### Material provided ###

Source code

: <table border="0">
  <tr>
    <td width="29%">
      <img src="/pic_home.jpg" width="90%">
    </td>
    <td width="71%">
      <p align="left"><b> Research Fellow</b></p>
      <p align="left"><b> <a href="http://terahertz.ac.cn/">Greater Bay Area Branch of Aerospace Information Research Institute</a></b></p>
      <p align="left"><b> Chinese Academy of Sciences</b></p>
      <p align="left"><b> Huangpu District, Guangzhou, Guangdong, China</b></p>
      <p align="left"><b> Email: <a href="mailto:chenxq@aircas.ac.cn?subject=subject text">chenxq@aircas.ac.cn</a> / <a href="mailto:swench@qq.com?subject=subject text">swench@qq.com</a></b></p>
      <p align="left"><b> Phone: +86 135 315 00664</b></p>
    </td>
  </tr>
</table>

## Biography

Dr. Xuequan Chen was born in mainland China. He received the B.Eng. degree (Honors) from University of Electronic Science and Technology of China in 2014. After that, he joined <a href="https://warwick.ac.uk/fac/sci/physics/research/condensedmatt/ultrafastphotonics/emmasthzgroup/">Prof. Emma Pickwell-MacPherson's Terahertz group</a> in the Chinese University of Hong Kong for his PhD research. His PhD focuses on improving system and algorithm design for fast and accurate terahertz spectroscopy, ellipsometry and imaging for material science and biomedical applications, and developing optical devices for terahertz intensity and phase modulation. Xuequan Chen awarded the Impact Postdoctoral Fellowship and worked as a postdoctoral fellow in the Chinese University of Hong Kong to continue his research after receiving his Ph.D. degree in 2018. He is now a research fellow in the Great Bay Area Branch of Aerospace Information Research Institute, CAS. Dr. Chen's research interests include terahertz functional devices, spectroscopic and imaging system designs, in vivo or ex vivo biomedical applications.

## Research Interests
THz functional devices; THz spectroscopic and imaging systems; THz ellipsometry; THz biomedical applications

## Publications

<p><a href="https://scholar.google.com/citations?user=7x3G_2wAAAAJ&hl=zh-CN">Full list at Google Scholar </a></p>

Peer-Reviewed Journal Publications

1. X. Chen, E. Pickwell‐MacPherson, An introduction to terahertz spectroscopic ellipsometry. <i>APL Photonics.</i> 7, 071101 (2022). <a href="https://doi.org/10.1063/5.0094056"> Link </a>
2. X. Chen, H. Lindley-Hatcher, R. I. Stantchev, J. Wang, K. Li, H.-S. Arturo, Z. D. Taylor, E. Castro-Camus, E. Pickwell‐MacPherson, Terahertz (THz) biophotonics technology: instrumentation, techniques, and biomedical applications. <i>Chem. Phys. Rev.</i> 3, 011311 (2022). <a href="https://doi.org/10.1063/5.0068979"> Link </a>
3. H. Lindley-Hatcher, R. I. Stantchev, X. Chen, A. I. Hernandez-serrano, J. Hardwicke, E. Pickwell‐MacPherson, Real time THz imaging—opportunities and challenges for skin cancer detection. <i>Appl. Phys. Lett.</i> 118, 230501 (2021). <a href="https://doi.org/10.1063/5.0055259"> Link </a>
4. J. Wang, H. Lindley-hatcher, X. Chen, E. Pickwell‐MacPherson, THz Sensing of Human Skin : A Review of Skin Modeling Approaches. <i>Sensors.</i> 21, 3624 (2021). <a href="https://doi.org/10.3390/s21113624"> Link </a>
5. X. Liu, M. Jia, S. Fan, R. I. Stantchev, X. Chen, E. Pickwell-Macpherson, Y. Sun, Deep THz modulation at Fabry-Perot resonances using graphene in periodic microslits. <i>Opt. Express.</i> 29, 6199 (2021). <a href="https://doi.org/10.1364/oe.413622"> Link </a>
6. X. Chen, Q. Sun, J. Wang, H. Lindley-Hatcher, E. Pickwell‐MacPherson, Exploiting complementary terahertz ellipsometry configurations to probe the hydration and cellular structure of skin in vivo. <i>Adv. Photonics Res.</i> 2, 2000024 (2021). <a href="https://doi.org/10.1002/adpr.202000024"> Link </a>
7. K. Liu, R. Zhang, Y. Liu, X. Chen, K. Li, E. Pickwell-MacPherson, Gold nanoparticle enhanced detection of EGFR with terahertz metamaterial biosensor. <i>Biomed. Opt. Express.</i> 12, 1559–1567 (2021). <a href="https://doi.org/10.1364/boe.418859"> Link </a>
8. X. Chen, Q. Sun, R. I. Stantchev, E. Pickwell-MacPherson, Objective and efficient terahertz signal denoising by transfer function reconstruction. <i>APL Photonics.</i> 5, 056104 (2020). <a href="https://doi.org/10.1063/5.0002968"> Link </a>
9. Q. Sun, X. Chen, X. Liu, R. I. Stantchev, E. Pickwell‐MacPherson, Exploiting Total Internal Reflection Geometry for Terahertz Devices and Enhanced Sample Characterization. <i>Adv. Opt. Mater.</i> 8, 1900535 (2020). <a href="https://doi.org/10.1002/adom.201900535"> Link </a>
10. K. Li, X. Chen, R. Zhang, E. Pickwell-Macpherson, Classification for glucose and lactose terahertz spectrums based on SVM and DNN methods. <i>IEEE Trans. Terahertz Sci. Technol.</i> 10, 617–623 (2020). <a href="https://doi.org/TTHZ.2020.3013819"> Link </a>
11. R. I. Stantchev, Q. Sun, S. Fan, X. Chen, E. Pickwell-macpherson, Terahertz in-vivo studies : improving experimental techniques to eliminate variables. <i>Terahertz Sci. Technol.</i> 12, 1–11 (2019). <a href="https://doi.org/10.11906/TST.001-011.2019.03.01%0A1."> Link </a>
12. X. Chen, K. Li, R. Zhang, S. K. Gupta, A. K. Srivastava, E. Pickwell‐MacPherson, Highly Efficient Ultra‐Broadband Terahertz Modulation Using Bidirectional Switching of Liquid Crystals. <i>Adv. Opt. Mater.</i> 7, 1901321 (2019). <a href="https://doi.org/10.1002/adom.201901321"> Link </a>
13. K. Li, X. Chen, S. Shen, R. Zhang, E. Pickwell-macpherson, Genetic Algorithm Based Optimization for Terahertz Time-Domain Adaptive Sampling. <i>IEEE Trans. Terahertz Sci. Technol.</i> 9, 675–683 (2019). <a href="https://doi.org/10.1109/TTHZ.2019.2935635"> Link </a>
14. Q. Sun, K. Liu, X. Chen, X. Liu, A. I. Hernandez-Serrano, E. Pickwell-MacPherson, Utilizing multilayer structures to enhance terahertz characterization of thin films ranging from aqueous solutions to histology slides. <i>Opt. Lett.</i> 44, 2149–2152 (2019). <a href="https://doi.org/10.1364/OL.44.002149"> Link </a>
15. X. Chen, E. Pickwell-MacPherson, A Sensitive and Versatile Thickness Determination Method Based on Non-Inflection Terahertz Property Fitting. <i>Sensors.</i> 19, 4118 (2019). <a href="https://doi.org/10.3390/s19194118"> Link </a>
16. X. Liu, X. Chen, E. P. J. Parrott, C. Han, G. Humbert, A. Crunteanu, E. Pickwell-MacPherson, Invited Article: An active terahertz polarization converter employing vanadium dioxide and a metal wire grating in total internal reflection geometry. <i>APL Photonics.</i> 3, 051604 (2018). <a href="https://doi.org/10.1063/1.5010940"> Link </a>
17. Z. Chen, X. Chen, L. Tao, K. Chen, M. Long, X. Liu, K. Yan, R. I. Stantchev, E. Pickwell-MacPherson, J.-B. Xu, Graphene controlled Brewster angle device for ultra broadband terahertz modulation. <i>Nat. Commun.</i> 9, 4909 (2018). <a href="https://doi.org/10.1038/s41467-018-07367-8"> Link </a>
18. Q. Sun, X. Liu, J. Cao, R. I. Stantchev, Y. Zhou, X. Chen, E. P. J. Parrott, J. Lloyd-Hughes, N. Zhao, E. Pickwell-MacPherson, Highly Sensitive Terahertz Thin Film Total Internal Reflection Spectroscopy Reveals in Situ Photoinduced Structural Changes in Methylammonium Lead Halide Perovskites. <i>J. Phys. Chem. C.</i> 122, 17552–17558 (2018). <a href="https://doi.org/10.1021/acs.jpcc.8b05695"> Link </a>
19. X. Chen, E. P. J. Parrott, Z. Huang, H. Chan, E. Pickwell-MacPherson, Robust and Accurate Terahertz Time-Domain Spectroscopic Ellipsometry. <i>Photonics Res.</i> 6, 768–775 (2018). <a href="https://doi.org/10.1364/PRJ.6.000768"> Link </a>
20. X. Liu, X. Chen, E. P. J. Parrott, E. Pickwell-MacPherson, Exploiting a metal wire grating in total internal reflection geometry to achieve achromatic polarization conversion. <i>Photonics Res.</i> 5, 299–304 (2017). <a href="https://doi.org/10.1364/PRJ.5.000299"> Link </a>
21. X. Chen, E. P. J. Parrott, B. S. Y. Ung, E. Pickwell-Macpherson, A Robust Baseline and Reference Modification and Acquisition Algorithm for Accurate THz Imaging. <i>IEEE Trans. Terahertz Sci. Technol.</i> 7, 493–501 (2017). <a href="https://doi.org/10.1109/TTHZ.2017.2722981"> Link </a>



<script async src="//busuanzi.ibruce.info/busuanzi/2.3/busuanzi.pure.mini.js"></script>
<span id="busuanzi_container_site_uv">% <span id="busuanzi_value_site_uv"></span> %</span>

###

### Work required
Retype the entries exactly from the first line, stopping after the line with "## Biography".

### Exercise response
Source code

: <table border="0">
  <tr>
    <td width="29%">
      <img src="/pic_home.jpg" width="90%">
    </td>
    <td width="71%">
      <p align="left"><b> Research Fellow</b></p>
      <p align="left"><b> <a href="http://terahertz.ac.cn/">Greater Bay Area Branch of Aerospace Information Research Institute</a></b></p>
      <p align="left"><b> Chinese Academy of Sciences</b></p>
      <p align="left"><b> Huangpu District, Guangzhou, Guangdong, China</b></p>
      <p align="left"><b> Email: <a href="mailto:chenxq@aircas.ac.cn?subject=subject text">chenxq@aircas.ac.cn</a> / <a href="mailto:swench@qq.com?subject=subject text">swench@qq.com</a></b></p>
      <p align="left"><b> Phone: +86 135 315 00664</b></p>
    </td>
  </tr>
</table>

## Biography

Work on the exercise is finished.